Como acontece com a crescente epidemia de violência, para muitos, a vergonha estranhamente se tornou uma forma de autoproteção e uma fonte popular de entretenimento. Xingamentos e assassinatos morais substituíram as discussões nacionais sobre religião, política e cultura. A vergonha é usada como uma ferramenta para criar, ensinar e disciplinar nossos filhos. Programas de televisão que prometem alianças impiedosas, traições, confrontos hostis, exclusão e humilhação pública alcançam altos índices de audiência de forma consistente. Ao mesmo tempo que usamos a vergonha para nos defender e nos entreter, tentamos compreender por que o mundo se tornou tão assustador, por que a política agora é um esporte sanguinolento, por que nossos filhos sofrem de altos níveis de estresse e ansiedade, por que a cultura popular parece estar tão decadente e por que as pessoas, em número cada vez maior, se sentem solitárias e desconectadas.

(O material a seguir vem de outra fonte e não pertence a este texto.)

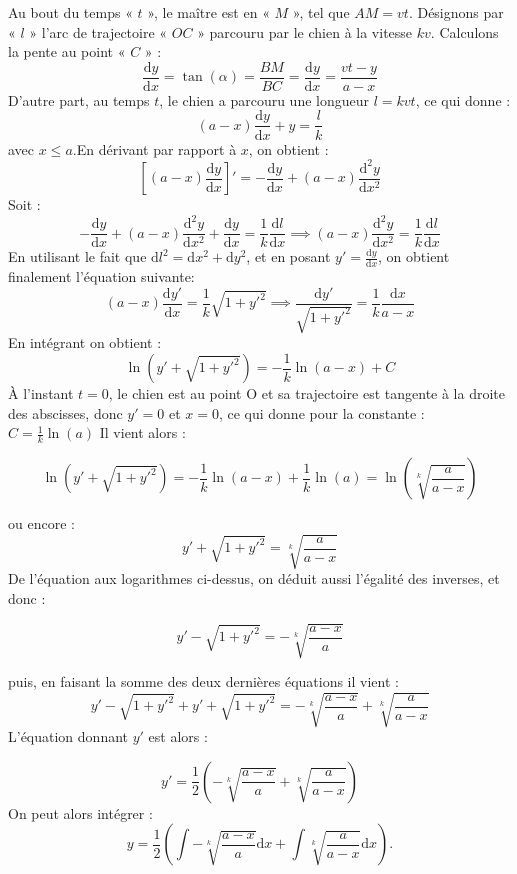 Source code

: \begin{Answer}
  Au bout du temps « $t$ », le maître est en  « $M$ », tel que $AM = vt$.
  Désignons par « $l$ » l'arc de trajectoire « $OC$ » parcouru par le chien à la vitesse $kv$. Calculons la pente au point « $C$ »  :
\[\frac{{\mathrm d} y}{{\mathrm d} x} = \tan(\alpha)= \frac{BM}{BC} =\frac{{\mathrm d} y}{{\mathrm d} x} = \frac{vt-y}{a-x} \]
D'autre part, au temps $t$, le chien a parcouru une longueur $l = kvt$, ce qui donne :
\[(a-x)\frac{{\mathrm d} y}{{\mathrm d} x} +y = \frac{l}{k} \]
avec $x \leqslant a.$En dérivant par rapport à $x$, on obtient :
\[\left[(a-x)\frac{{\mathrm d} y}{{\mathrm d} x}\right]' = -\frac{{\mathrm d} y}{{\mathrm d} x} + (a-x)\frac{{\mathrm d^2} y}{{\mathrm d} x^2}\]
Soit :
\[-\frac{{\mathrm d} y}{{\mathrm d} x} + (a-x)\frac{{\mathrm d^2} y}{{\mathrm d} x^2} +  \frac{{\mathrm d} y}{{\mathrm d} x} = \frac{1}{k} \frac{{\mathrm d} l}{{\mathrm d} x} \implies
(a-x)\frac{{\mathrm d^2} y}{{\mathrm d} x^2} = \frac{1}{k} \frac{{\mathrm d} l}{{\mathrm d} x}\]
En utilisant le fait que ${\mathrm d} l^2 = {\mathrm d} x^2+{\mathrm d} y^2 $, et en posant $y'=\frac{{\mathrm d} y}{{\mathrm d} x} $, on obtient finalement  l'équation suivante:
\[(a-x)\frac{{\mathrm d} y'}{{\mathrm d} x} = \frac{1}{k}\sqrt{1+y'^2}
\implies \frac{{\mathrm d} y'}{\sqrt{1+y'^2}} = \frac{1}{k}\frac{{\mathrm d} x}{a-x} \]
En intégrant on obtient :
\[\ln (y'+ \sqrt{1+y'^2}) = - \frac{1}{k}\ln(a-x)+C \]
À l'instant $t=0$, le chien est au point O et sa trajectoire est tangente à la droite des abscisses, donc $y'=0$ et $x=0$, ce qui donne pour la constante : $ C =  \frac{1}{k}\ln(a)$
Il vient alors :

\[\ln (y'+ \sqrt{1+y'^2}) = - \frac{1}{k}\ln(a-x) + \frac{1}{k}\ln(a) = \ln\left(\sqrt[k]{\frac{a}{a-x}}\right) \]

ou encore :
\[y'+ \sqrt{1+y'^2} = \sqrt[k]{\frac{a}{a-x}}\]
De l'équation aux logarithmes ci-dessus, on déduit aussi l’égalité des inverses, et donc :

\[y' - \sqrt{1+y'^2} = -\sqrt[k]{\frac{a-x}{a}}\]

puis, en faisant la somme des deux dernières équations il vient :
\[y'- \sqrt{1+y'^2} + y'+\sqrt{1+y'^2} = -\sqrt[k]{\frac{a-x}{a}} + \sqrt[k]{\frac{a}{a-x}}\]
L'équation donnant $y'$ est alors :

\[y' = \frac{1}{2} (-\sqrt[k]{\frac{a-x}{a}}+\sqrt[k]{\frac{a}{a-x}})\]
On peut alors intégrer :
\[ y = \frac{1}{2} \left(\int{-\sqrt[k]{\frac{a-x}{a}}}{\mathrm d} x + \int{\sqrt[k]{\frac{a}{a-x}}} {\mathrm d} x\right).\]


\end{Answer}
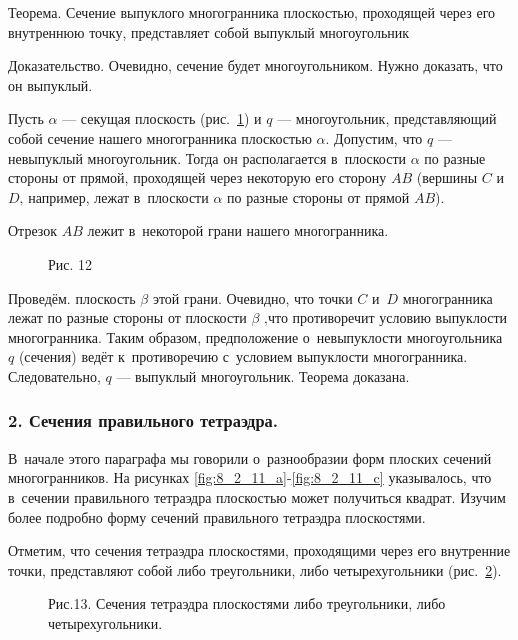 \begin{Th}\label{th:8_2_1}
Теорема. Сечение выпуклого многогранника плоскостью, проходящей через его
внутреннюю точку, представляет собой выпуклый многоугольник
\end{Th}

Доказательство. Очевидно, сечение будет многоугольником. Нужно доказать,
что он выпуклый.

Пусть $\alpha$ --- секущая плоскость (рис.\ \ref{fig:8_2_12}) и $q$ --- многоугольник,
представляющий собой сечение нашего многогранника плоскостью $\alpha$.
Допустим, что $q$ --- невыпуклый многоугольник. Тогда он располагается в~плоскости
$\alpha$ по разные стороны от прямой, проходящей через некоторую его сторону $AB$
(вершины $C$ и~$D$‚ например, лежат в~плоскости $\alpha$ по разные стороны от
прямой $AB$).

Отрезок $AB$ лежит в~некоторой грани нашего многогранника.

\begin{figure}\label{fig:8_2_12}
\caption{Рис. 12}
\end{figure}

Проведём. плоскость $\beta$ этой грани. Очевидно, что точки $C$ и~$D$ многогранника
лежат по разные стороны от плоскости $\beta$ ‚что противоречит условию выпуклости
многогранника. Таким образом, предположение о~невыпуклости многоугольника $q$
(сечения) ведёт к~противоречию с~условием выпуклости многогранника.
Следовательно, $q$ --- выпуклый многоугольник. Теорема доказана.


\subsubsection{2. Сечения правильного тетраэдра.}

В~начале этого параграфа мы говорили о~разнообразии форм плоских сечений
многогранников. На рисунках \ref{fig:8_2_11_a}-\ref{fig:8_2_11_c} указывалось,
что в~сечении правильного тетраэдра плоскостью может получиться квадрат.
Изучим более подробно форму сечений правильного тетраэдра плоскостями.

Отметим, что сечения тетраэдра плоскостями, проходящими через его внутренние
точки, представляют собой либо треугольники, либо четырехугольники (рис.\
\ref{fig:8_2_13}).

\begin{figure}\label{fig:8_2_13}
\caption{Рис.13. Сечения тетраэдра плоскостями либо треугольники,
либо четырехугольники.}
\end{figure}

Como acontece com muitas epidemias, estamos tão focados no esforço de cuidar de nós mesmos e de nossa família que não enxergamos as ligações que permitem que o problema seja entendido e encarado como algo que ocorre em grande escala. Não conseguimos vê-lo em sua enormidade – achamos que se trata de alguma coisa pessoal ou de uma questão de autoestima, em vez de um sério problema social.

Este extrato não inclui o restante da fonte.